TASK
Starting at the line that contains "October 17, 2025", transcribe each line exactly through the last line of the data. Include nothing else.

============================================================

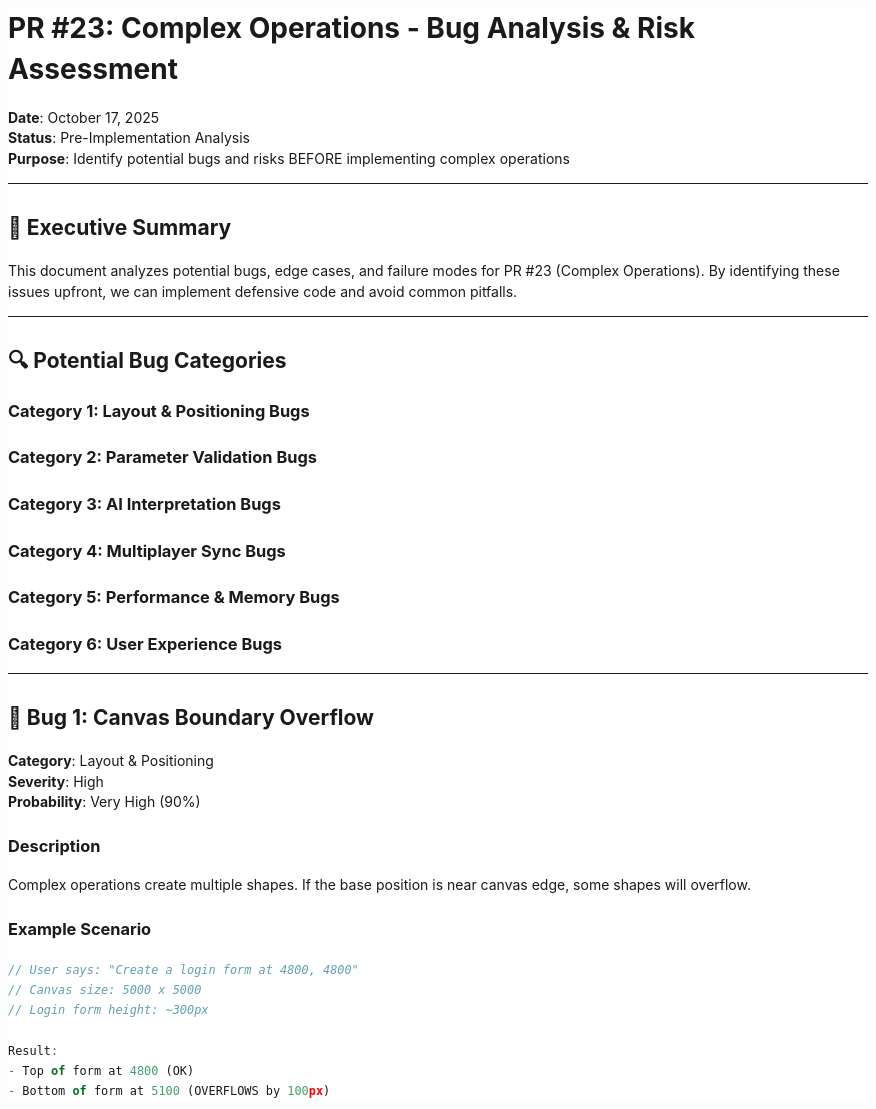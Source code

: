 # PR #23: Complex Operations - Bug Analysis & Risk Assessment

**Date**: October 17, 2025  
**Status**: Pre-Implementation Analysis  
**Purpose**: Identify potential bugs and risks BEFORE implementing complex operations  

---

## 🎯 Executive Summary

This document analyzes potential bugs, edge cases, and failure modes for PR #23 (Complex Operations). By identifying these issues upfront, we can implement defensive code and avoid common pitfalls.

---

## 🔍 Potential Bug Categories

### Category 1: Layout & Positioning Bugs
### Category 2: Parameter Validation Bugs
### Category 3: AI Interpretation Bugs
### Category 4: Multiplayer Sync Bugs
### Category 5: Performance & Memory Bugs
### Category 6: User Experience Bugs

---

## 🐛 Bug 1: Canvas Boundary Overflow

**Category**: Layout & Positioning  
**Severity**: High  
**Probability**: Very High (90%)

### Description
Complex operations create multiple shapes. If the base position is near canvas edge, some shapes will overflow.

### Example Scenario
```javascript
// User says: "Create a login form at 4800, 4800"
// Canvas size: 5000 x 5000
// Login form height: ~300px

Result:
- Top of form at 4800 (OK)
- Bottom of form at 5100 (OVERFLOWS by 100px)
```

============================================================

EXERCISE ANSWER
**Date**: October 17, 2025  
**Status**: Pre-Implementation Analysis  
**Purpose**: Identify potential bugs and risks BEFORE implementing complex operations  

---

## 🎯 Executive Summary

This document analyzes potential bugs, edge cases, and failure modes for PR #23 (Complex Operations). By identifying these issues upfront, we can implement defensive code and avoid common pitfalls.

---

## 🔍 Potential Bug Categories

### Category 1: Layout & Positioning Bugs
### Category 2: Parameter Validation Bugs
### Category 3: AI Interpretation Bugs
### Category 4: Multiplayer Sync Bugs
### Category 5: Performance & Memory Bugs
### Category 6: User Experience Bugs

---

## 🐛 Bug 1: Canvas Boundary Overflow

**Category**: Layout & Positioning  
**Severity**: High  
**Probability**: Very High (90%)

### Description
Complex operations create multiple shapes. If the base position is near canvas edge, some shapes will overflow.

### Example Scenario
```javascript
// User says: "Create a login form at 4800, 4800"
// Canvas size: 5000 x 5000
// Login form height: ~300px

Result:
- Top of form at 4800 (OK)
- Bottom of form at 5100 (OVERFLOWS by 100px)
```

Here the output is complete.